When two identical batteries of internal resistance 1 $\Omega$ each are connected in series across a resistor R, the rate of heat production in R is $J_1$. When the same batteries are connected in parallel across R, the rate is $J_2$. If $J_1 = 2.25 J_2$ then the value of R in $\Omega$ is?

Answer 1

When two batteries are connected in a serial fashion, there electromotive forces (emf) add. When two batteries are connected in a parallel fashion, the potential difference across all the batteries is the same; they all drive the same current in the circuit.
Formula used:
Equivalent resistance in series combination:
$R = R_1 + R_2$ .
Equivalent resistance in parallel combination:
$\dfrac{1}{R} = \dfrac{1}{R_1} \dfrac{1}{R_2}$ .
Heat produced across a resistance R given as:
$H = I^2 R t$
when current flows in through R.

Complete answer:
To determine the heat produced we will require the currents in given two different situations.

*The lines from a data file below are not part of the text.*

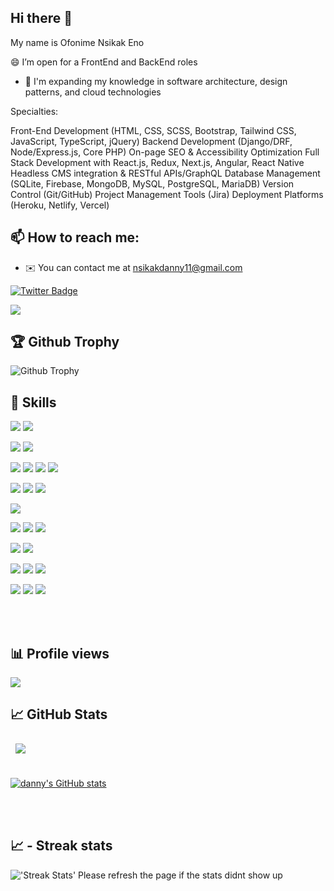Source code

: ## Hi there 👋

My name is Ofonime Nsikak Eno

😄 I’m open for a FrontEnd and BackEnd roles

- 🧠 I'm expanding my knowledge in software architecture, design patterns, and cloud technologies

Specialties:

Front-End Development (HTML, CSS, SCSS, Bootstrap, Tailwind CSS, JavaScript, TypeScript, jQuery)
Backend Development (Django/DRF, Node/Express.js, Core PHP)
On-page SEO & Accessibility Optimization
Full Stack Development with React.js, Redux, Next.js, Angular, React Native
Headless CMS integration & RESTful APIs/GraphQL
Database Management (SQLite, Firebase, MongoDB, MySQL, PostgreSQL, MariaDB)
Version Control (Git/GitHub)
Project Management Tools (Jira)
Deployment Platforms (Heroku, Netlify, Vercel)

## 📫 How to reach me:

- ✉️ You can contact me at [nsikakdanny11@gmail.com](mailto:nsikakdanny11@gmail.com)

[![Twitter Badge](https://img.shields.io/badge/Twitter-Profile-informational?style=flat&logo=twitter&logoColor=white&color=1CA2F1)](https://x.com/Ofonime_eno11)

<a href="https://github.com/Dannynsikak" target="_blank" rel="noreferrer"><img
src="https://img.shields.io/github/followers/Dannynsikak?logo=github&style=for-the-badge&color=f97316&labelColor=000000" /></a>

## 🏆 Github Trophy


<img alt="Github Trophy" src="https://github-profile-trophy.vercel.app/?username=Dannynsikak&theme=gruvbox">
</a>

## 💼 Skills

![](https://img.shields.io/badge/Code-HTML5-informational?style=flat&logo=HTML5&logoColor=white&color=3498db)
![](https://img.shields.io/badge/Style-CSS-informational?style=flat&logo=css3&logoColor=white&color=3498db)

![](https://img.shields.io/badge/Style-JQuery-informational?style=flat&logo=JQuery&logoColor=white&color=3498db)
![](https://img.shields.io/badge/Style-Bootstrap-informational?style=flat&logo=Bootstrap&logoColor=white&color=3498db) 

![](https://img.shields.io/badge/Code-JavaScript-informational?style=flat&logo=JavaScript&logoColor=white&color=3498db)
![](https://img.shields.io/badge/Code-MongoDB-informational?style=flat&logo=MongoDB&logoColor=white&color=3498db)
![](https://img.shields.io/badge/Code-NodeJs-informational?style=flat&logo=nodedotjs&logoColor=white&color=3498db)
![](https://img.shields.io/badge/Code-ExpressJS-informational?style=flat&logo=express&logoColor=white&color=3498db)

![](https://img.shields.io/badge/Code-PHP-informational?style=flat&logo=PHP&logoColor=white&color=3498db)
![](https://img.shields.io/badge/Code-Laravel-informational?style=flat&logo=Laravel&logoColor=white&color=3498db)
![](https://img.shields.io/badge/Code-Go-informational?style=flat&logo=Go&logoColor=white&color=3498db)

![](https://img.shields.io/badge/Code-MySQL-informational?style=flat&logo=MySQL&logoColor=white&color=3498db)

![](https://img.shields.io/badge/Code-ReactJS-informational?style=flat&logo=React&logoColor=white&color=3498db)
![](https://img.shields.io/badge/Code-Redux-informational?style=flat&logo=Redux&logoColor=white&color=3498db)
![](https://img.shields.io/badge/Code-TypeScript-informational?style=flat&logo=TypeScript&logoColor=white&color=3498db)

![](https://img.shields.io/badge/Code-Dart-informational?style=flat&logo=Dart&logoColor=white&color=3498db)
![](https://img.shields.io/badge/Code-Flutter-informational?style=flat&logo=Flutter&logoColor=white&color=3498db)

![](https://img.shields.io/badge/Code-Firebase-informational?style=flat&logo=Firebase&logoColor=white&color=3498db)
![](https://img.shields.io/badge/Code-Linux-informational?style=flat&logo=Linux&logoColor=white&color=3498db)
![](https://img.shields.io/badge/Code-Github-informational?style=flat&logo=Github&logoColor=white&color=3498db)

![](https://img.shields.io/badge/Code-Python-informational?style=flat&logo=Python&logoColor=white&color=3498db)
![](https://img.shields.io/badge/Code-ChromaDB-informational?style=flat&logo=databricks&logoColor=white&color=3498db)
![](https://img.shields.io/badge/Code-Coqui_TTS-informational?style=flat&logo=soundcloud&logoColor=white&color=3498db)

<br>
<br>

## 📊 Profile views

![](https://komarev.com/ghpvc/?username=Dannynsikak&color=blue) <br />

## &#x1f4c8; GitHub Stats

<a href="https://github.com/Dannynsikak">
  <img align="center" style="margin:0.5rem" src="https://github-readme-stats.vercel.app/api/top-langs/?username=Dannynsikak&hide=html,css,scss,blade,hack,less&title_color=ffffff&text_color=3498db&icon_color=4AB197&bg_color=1A2B34" />
</a>

<br>
<br>

<a href="https://github.com/Dannynsikak"><img src="https://github-readme-stats.vercel.app/api?username=Dannynsikak&show_icons=true&hide=&count_private=true&title_color=facc15&text_color=facc15&icon_color=f97316&bg_color=000000&hide_border=true&show_icons=true" alt="danny's GitHub stats" /></a>

<br>
<br>

## &#x1f4c8; - Streak stats

<img alt="'Streak Stats' Please refresh the page if the stats didnt show up" src="https://github-readme-streak-stats.herokuapp.com/?user=Dannynsikak&theme=dark">


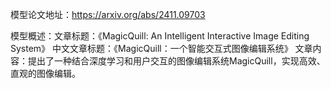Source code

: 模型论文地址：https://arxiv.org/abs/2411.09703

模型概述：文章标题：《MagicQuill: An Intelligent Interactive Image Editing System》
中文文章标题：《MagicQuill：一个智能交互式图像编辑系统》
文章内容：提出了一种结合深度学习和用户交互的图像编辑系统MagicQuill，实现高效、直观的图像编辑。

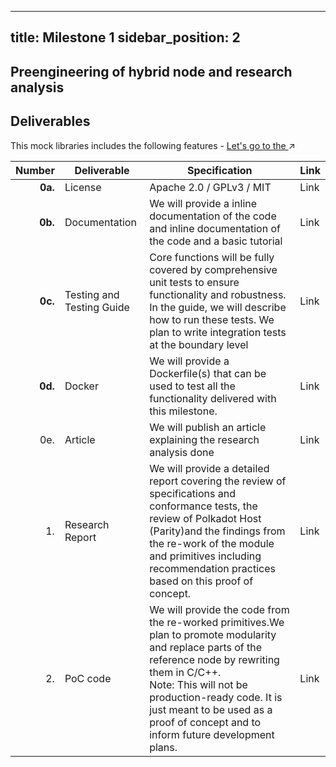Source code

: 
---
title: Milestone 1
sidebar_position: 2
---

## Preengineering of hybrid node and research analysis


## Deliverables

This mock libraries includes the following features - [Let's go to the ](https://github.com/Zondax/filecoin-solidity/tree/master/contracts/v0.8/mocks) :arrow_upper_right:


| Number | Deliverable | Specification | Link |
| -----: | ----------- | ------------- |  ------------- |
| **0a.** | License | Apache 2.0 / GPLv3 / MIT | Link   |
| **0b.** | Documentation | We will provide a inline documentation of the code and   inline documentation of the code and a basic tutorial |  Link   |
| **0c.** | Testing and Testing Guide | Core functions will be fully covered by comprehensive unit tests to ensure functionality and robustness. In the guide, we will describe how to run these tests. We plan to write integration tests at the boundary level | Link |
| **0d.** | Docker | We will provide a Dockerfile(s) that can be used to test all the functionality delivered with this milestone. | Link |
| 0e. | Article | We will publish an article explaining the research analysis done | Link |
| 1. | Research Report | We will provide a detailed report covering the review of specifications and conformance tests, the review of Polkadot Host (Parity)and the findings from the re-work of the module and primitives including recommendation practices based on this proof of concept.| Link |
| 2. | PoC code| We will provide the code from the re-worked primitives.We plan to promote modularity and replace parts of the reference node by rewriting them in C/C++.  <br/> Note: This will not be production-ready code. It is just meant to be used as a proof of concept and to inform future development plans. | Link |

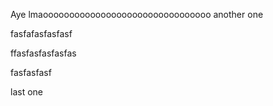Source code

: Aye lmaoooooooooooooooooooooooooooooooo
another one

fasfafasfasfasf

ffasfasfasfasfas

fasfasfasf

last one

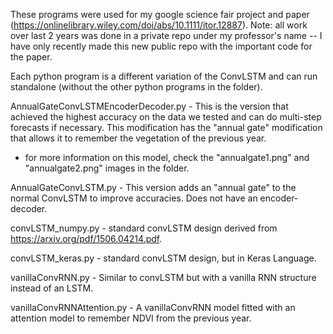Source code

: These programs were used for my google science fair project and paper (https://onlinelibrary.wiley.com/doi/abs/10.1111/itor.12887). Note: all work over last 2 years was done in a private repo under my professor's name -- I have only recently made this new public repo with the important code for the paper. 

Each python program is a different variation of the ConvLSTM and can run standalone (without the other python programs in the folder). 

AnnualGateConvLSTMEncoderDecoder.py - This is the version that achieved the highest accuracy on the data we tested and can do multi-step forecasts if necessary. This modification has the "annual gate" modification that allows it to remember the vegetation of the previous year.
  - for more information on this model, check the "annualgate1.png" and "annualgate2.png" images in the folder. 

AnnualGateConvLSTM.py - This version adds an "annual gate" to the normal ConvLSTM to improve accuracies. Does not have an encoder-decoder.

convLSTM_numpy.py - standard convLSTM design derived from https://arxiv.org/pdf/1506.04214.pdf. 

convLSTM_keras.py - standard convLSTM design, but in Keras Language.

vanillaConvRNN.py - Similar to convLSTM but with a vanilla RNN structure instead of an LSTM. 

vanillaConvRNNAttention.py - A vanillaConvRNN model fitted with an attention model to remember NDVI from the previous year. 

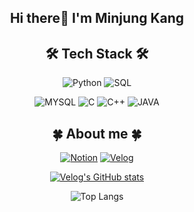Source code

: <div align=center>

## Hi there👋 I'm Minjung Kang 

	
## 🛠 Tech Stack 🛠

![Python](http://img.shields.io/badge/-Python-3776ab?style=flat-square&logo=Python&logoColor=white)
![SQL](http://img.shields.io/badge/-SQL-00599c?style=flat-square&logo=SQL%2B%2B&logoColor=white)
<br>

![MYSQL](https://img.shields.io/badge/mysql-4479A1?style=flat-square&logo=mysql&logoColor=white)
![C](http://img.shields.io/badge/-C-A8B9CC?style=flat-square&logo=C&logoColor=white)
![C++](http://img.shields.io/badge/-C++-00599c?style=flat-square&logo=C%2B%2B&logoColor=white)
![JAVA](https://img.shields.io/badge/java-007396?style=flat-square&logo=java&logoColor=white)

## 🍀 About me 🍀
[![Notion](https://img.shields.io/badge/Notion-000000?style=flat&logo=Notion&logoColor=white)](https://www.notion.so/2db434c150874570a87222e2e59ac2a5)
[![Velog](https://img.shields.io/badge/Velog-20C997?style=flat&logo=Velog&logoColor=white)](https://velog.io/@minjung00)	
	
[![Velog's GitHub stats](https://velog-readme-stats.vercel.app/api?name=minjung00)](https://velog.io/@minjung00)	

![Top Langs](https://github-readme-stats.vercel.app/api/top-langs/?username=minjung00&layout=compact&theme=dark)
</div>




<!--

Here are some ideas to get you started:

- 🔭 I’m currently working on ...
- 🌱 I’m currently learning ...
- 👯 I’m looking to collaborate on ...
- 🤔 I’m looking for help with ...
- 💬 Ask me about ...
- 📫 How to reach me: ...
- 😄 Pronouns: ...
- ⚡ Fun fact: ...
-->


<!---
minjung00/minjung00 is a ✨ special ✨ repository because its `README.md` (this file) appears on your GitHub profile.
You can click the Preview link to take a look at your changes.
--->
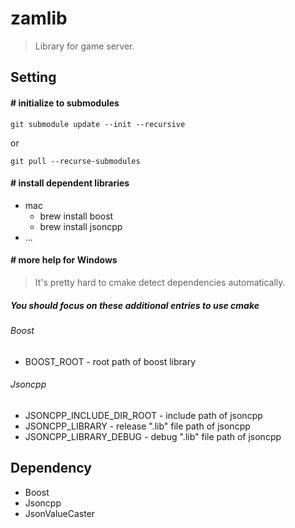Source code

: zamlib
======
> Library for game server.

Setting
-------
#### # initialize to submodules
    git submodule update --init --recursive

or

    git pull --recurse-submodules

#### # install dependent libraries
* mac
  * brew install boost
  * brew install jsoncpp
* ...

#### # more help for Windows
> It's pretty hard to cmake detect dependencies automatically.
##### You should focus on these additional entries to use cmake
###### Boost
* BOOST_ROOT - root path of boost library
###### Jsoncpp
* JSONCPP_INCLUDE_DIR_ROOT - include path of jsoncpp
* JSONCPP_LIBRARY - release ".lib" file path of jsoncpp
* JSONCPP_LIBRARY_DEBUG - debug ".lib" file path of jsoncpp 


Dependency
-------
* Boost
* Jsoncpp
* JsonValueCaster
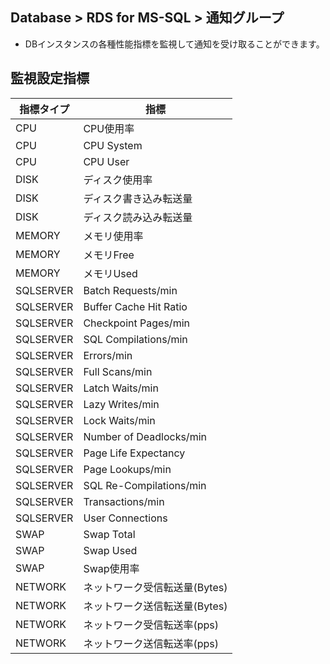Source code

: ## Database > RDS for MS-SQL > 通知グループ

- DBインスタンスの各種性能指標を監視して通知を受け取ることができます。

## 監視設定指標
| 指標タイプ | 指標 |
| --- | --- | 
| CPU | CPU使用率 | 
| CPU | CPU System | 
| CPU | CPU User |
| DISK | ディスク使用率 | 
| DISK | ディスク書き込み転送量 |
| DISK | ディスク読み込み転送量 | 
| MEMORY | メモリ使用率 |
| MEMORY | メモリFree |
| MEMORY | メモリUsed | 
| SQLSERVER | Batch Requests/min | 
| SQLSERVER | Buffer Cache Hit Ratio |
| SQLSERVER | Checkpoint Pages/min | 
| SQLSERVER | SQL Compilations/min | 
| SQLSERVER | Errors/min |
| SQLSERVER | Full Scans/min | 
| SQLSERVER | Latch Waits/min | 
| SQLSERVER | Lazy Writes/min |
| SQLSERVER | Lock Waits/min | 
| SQLSERVER | Number of Deadlocks/min | 
| SQLSERVER | Page Life Expectancy | 
| SQLSERVER | Page Lookups/min | 
| SQLSERVER | SQL Re-Compilations/min | 
| SQLSERVER | Transactions/min |
| SQLSERVER | User Connections |
| SWAP | Swap Total | 
| SWAP | Swap Used |
| SWAP | Swap使用率 | 
| NETWORK | ネットワーク受信転送量(Bytes) | 
| NETWORK | ネットワーク送信転送量(Bytes) |
| NETWORK | ネットワーク受信転送率(pps) |
| NETWORK | ネットワーク送信転送率(pps) |
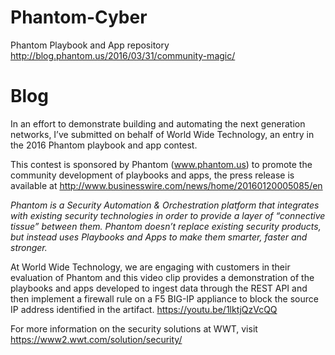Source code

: # Phantom-Cyber
Phantom Playbook and App repository
http://blog.phantom.us/2016/03/31/community-magic/

# Blog
In an effort to demonstrate building and automating the next generation networks, I’ve submitted on behalf of World Wide Technology, an entry in the 2016 Phantom playbook and app contest. 

This contest is sponsored by Phantom (www.phantom.us) to promote the community development of playbooks and apps, the press release is available at http://www.businesswire.com/news/home/20160120005085/en

*Phantom is a Security Automation & Orchestration platform that integrates with existing security technologies in order to provide a layer of “connective tissue” between them.  Phantom doesn’t replace existing security products, but instead uses Playbooks and Apps to make them smarter, faster and stronger.*

At World Wide Technology, we are engaging with customers in their evaluation of Phantom and this video clip provides a demonstration of the playbooks and apps developed to ingest data through the REST API and then implement a firewall rule on a F5 BIG-IP appliance to block the source IP address identified in the artifact.
https://youtu.be/1lktjQzVcQQ 

For more information on the security solutions at WWT, visit https://www2.wwt.com/solution/security/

1. For the case when the two identical batteries with emf E, we will get a total emf of 2E in the circuit when the two are connected serially.
The equivalent resistance in the entire circuit becomes
$R_{eq} = 2r + R$.
So the current flowing in the circuit will be:
$I_1 = \dfrac{2E}{2r +R}$.

2. When the two batteries are connected in parallel, the total emf in the circuit will be E only, while the internal resistances will give an equivalent
$r_{eq} = \dfrac{r \times r}{r + r} = \dfrac{r}{2}$.

The current flowing in the circuit can be written as:
$I_2 = \dfrac{E}{\dfrac{r}{2} +R}$.

Now, the ratio of heat produced in the two cases can be written as:
$\dfrac{J_1}{J_2} = \dfrac{I_1^2 Rt}{I_2^2 Rt} = \dfrac{I_1^2}{I_2^2} = 2.25$
(as $J_1 = 2.25 J_2$ is given).
We can take square root and write:
$\dfrac{I_1}{I_2} = 1.5$.
On keeping the values we get;
$\dfrac{2E/(2r +R)}{E/( \dfrac{r}{2} +R )} = 1.5$
$\implies \dfrac{r + 2R}{2r +R} = \dfrac{3}{2}$
where we replaced 1.5 by 3/2.
This will give us:
$2r + 4R = 6r + 3R$
$\implies R = 4r$.
As, the internal resistance has a value of 1 $\Omega$, therefore the value of resistance R is 4 $\Omega$.

Note:
When the two batteries were connected parallely we made an attempt to to replace the combination by equivalent internal resistance and equivalent emf. When the emfs were connected in series, we simply combined all the resistances where the voltage drop was occurring.